Sunday, September 22, 2013

legs together, knees apart

This is not the first article I've seen on an obsession that's recently hit the British press: men who sit in public spaces with their legs splayed far apart, taking up their neighbors' room.

Most of the discussion I've seen of this matter is far more dogmatic than the present article in insisting that it's a dominance issue, that the men do it deliberately to be aggressive and rude.

I was going to say that I'm sure that's not necessarily the case, because one of my brothers, the one who's now deceased, used to sit like that, and he was far from being a dominant or aggressive individual. He would sit with his legs splayed apart in the back seat of the car, with two of the others of us, who did not sit like that, trying to squeeze into the remaining space.

Because he was my brother, and my younger brother at that, I could address the matter directly in a way that London Tube passengers would be reluctant to do. I would reach over and grab his two knees, and pull them together.
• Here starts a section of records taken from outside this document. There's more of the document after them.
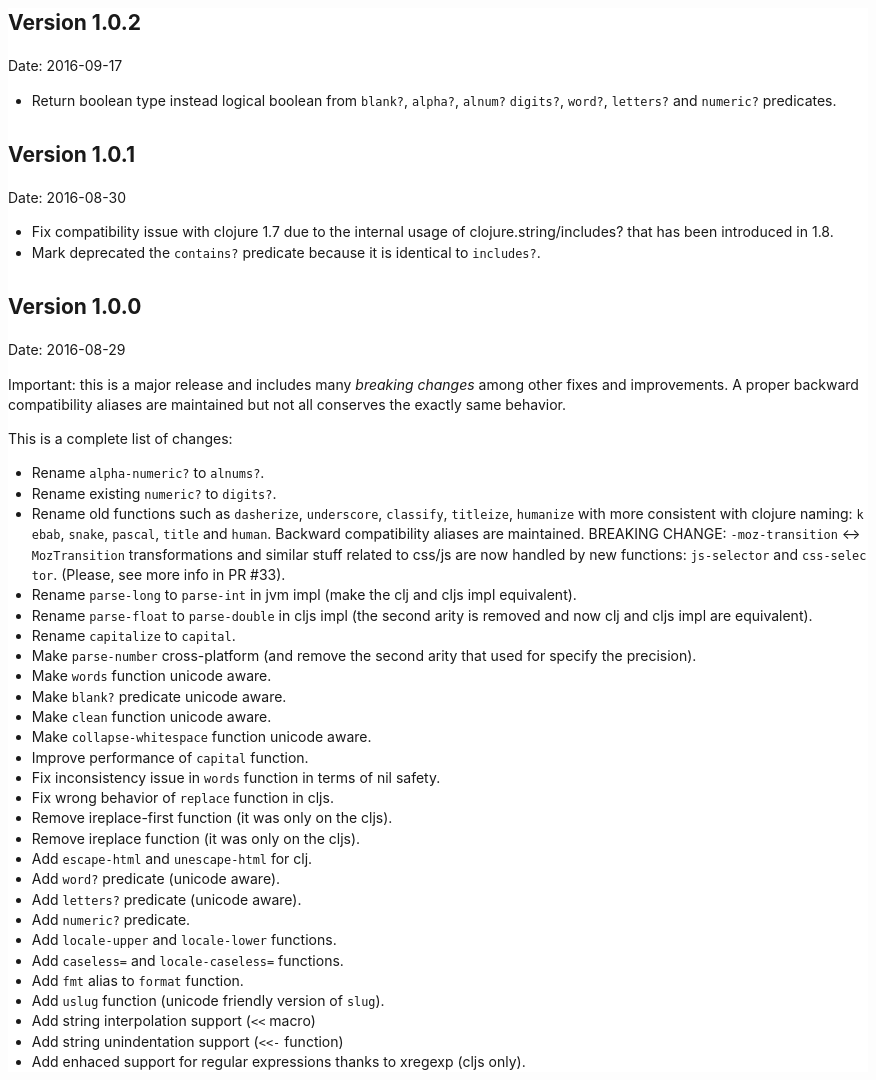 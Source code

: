 
## Version 1.0.2

Date: 2016-09-17

- Return boolean type instead logical boolean from `blank?`, `alpha?`, `alnum?`
  `digits?`, `word?`, `letters?` and `numeric?` predicates.


## Version 1.0.1

Date: 2016-08-30

- Fix compatibility issue with clojure 1.7 due to the internal
  usage of clojure.string/includes? that has been introduced in 1.8.
- Mark deprecated the `contains?` predicate because it is identical to
  `includes?`.


## Version 1.0.0

Date: 2016-08-29

Important: this is a major release and includes many *breaking changes*
among other fixes and improvements. A proper backward compatibility aliases
are maintained but not all conserves the exactly same behavior.

This is a complete list of changes:

- Rename `alpha-numeric?` to `alnums?`.
- Rename existing `numeric?` to `digits?`.
- Rename old functions such as `dasherize`, `underscore`, `classify`, `titleize`,
  `humanize` with more consistent with clojure naming: `kebab`, `snake`, `pascal`,
  `title` and `human`. Backward compatibility aliases are maintained.
  BREAKING CHANGE: `-moz-transition` <-> `MozTransition` transformations
  and similar stuff related to css/js are now handled by new functions:
  `js-selector` and `css-selector`. (Please, see more info in PR #33).
- Rename `parse-long` to `parse-int` in jvm impl (make the clj and cljs impl
  equivalent).
- Rename `parse-float` to `parse-double` in cljs impl (the second arity is
  removed and now clj and cljs impl are equivalent).
- Rename `capitalize` to `capital`.
- Make `parse-number` cross-platform (and remove the second arity that used for
  specify the precision).
- Make `words` function unicode aware.
- Make `blank?` predicate unicode aware.
- Make `clean` function unicode aware.
- Make `collapse-whitespace` function unicode aware.
- Improve performance of `capital` function.
- Fix inconsistency issue in `words` function in terms of nil safety.
- Fix wrong behavior of `replace` function in cljs.
- Remove ireplace-first function (it was only on the cljs).
- Remove ireplace function (it was only on the cljs).
- Add `escape-html` and `unescape-html` for clj.
- Add `word?` predicate (unicode aware).
- Add `letters?` predicate (unicode aware).
- Add `numeric?` predicate.
- Add `locale-upper` and `locale-lower` functions.
- Add `caseless=` and `locale-caseless=` functions.
- Add `fmt` alias to `format` function.
- Add `uslug` function (unicode friendly version of `slug`).
- Add string interpolation support (`<<` macro)
- Add string unindentation support (`<<-` function)
- Add enhaced support for regular expressions thanks to xregexp (cljs only).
The other thing we would do was mock him. My other brother and I would splay our own legs apart, making electrical humming sounds as we did it, on the theory that some kind of high-voltage magnetic oppositional force was responsible for the reluctance of his knees to mutually associate.
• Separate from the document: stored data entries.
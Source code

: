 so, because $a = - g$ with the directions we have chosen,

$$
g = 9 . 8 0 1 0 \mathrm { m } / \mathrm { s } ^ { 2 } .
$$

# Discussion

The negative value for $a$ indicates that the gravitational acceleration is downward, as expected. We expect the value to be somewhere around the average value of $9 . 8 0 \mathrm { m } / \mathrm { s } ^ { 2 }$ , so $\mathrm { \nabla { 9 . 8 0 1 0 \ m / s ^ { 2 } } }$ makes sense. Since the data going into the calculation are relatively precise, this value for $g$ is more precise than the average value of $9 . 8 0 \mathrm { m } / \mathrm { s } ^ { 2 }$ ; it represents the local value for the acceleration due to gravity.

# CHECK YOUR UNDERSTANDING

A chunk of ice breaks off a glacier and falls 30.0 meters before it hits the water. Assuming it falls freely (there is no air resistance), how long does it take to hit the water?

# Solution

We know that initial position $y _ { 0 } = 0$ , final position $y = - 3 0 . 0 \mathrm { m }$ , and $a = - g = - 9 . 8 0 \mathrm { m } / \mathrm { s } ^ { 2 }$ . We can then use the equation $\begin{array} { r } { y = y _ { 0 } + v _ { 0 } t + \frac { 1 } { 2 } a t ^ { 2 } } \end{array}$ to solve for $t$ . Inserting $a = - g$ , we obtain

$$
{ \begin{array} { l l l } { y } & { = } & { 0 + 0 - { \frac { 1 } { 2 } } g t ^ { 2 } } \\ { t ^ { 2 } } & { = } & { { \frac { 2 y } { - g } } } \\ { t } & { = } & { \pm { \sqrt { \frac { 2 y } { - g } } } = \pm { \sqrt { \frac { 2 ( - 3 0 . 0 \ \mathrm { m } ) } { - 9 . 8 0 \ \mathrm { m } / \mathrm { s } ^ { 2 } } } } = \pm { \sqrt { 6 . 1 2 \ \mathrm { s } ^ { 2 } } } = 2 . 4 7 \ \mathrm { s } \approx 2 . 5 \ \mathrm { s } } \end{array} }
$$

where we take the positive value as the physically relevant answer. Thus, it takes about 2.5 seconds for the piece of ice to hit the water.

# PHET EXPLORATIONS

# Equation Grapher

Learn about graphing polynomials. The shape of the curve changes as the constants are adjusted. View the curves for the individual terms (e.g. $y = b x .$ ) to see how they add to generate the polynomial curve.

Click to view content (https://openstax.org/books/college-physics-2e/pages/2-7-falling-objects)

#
Of course this annoyed my brother, as it was intended to do, but it didn't change the way he sat. He didn't spin any elaborate theories as to why it was necessary for men to sit like that. He was not one for elaborate theories about anything - I have another brother who specializes in that - and it wouldn't impress other males who didn't sit that way. All he would say was that this was how he most comfortably sat, so I'd guess he'd adhere to the male-pelvis theory, except that it was just his pelvis and not anyone else's.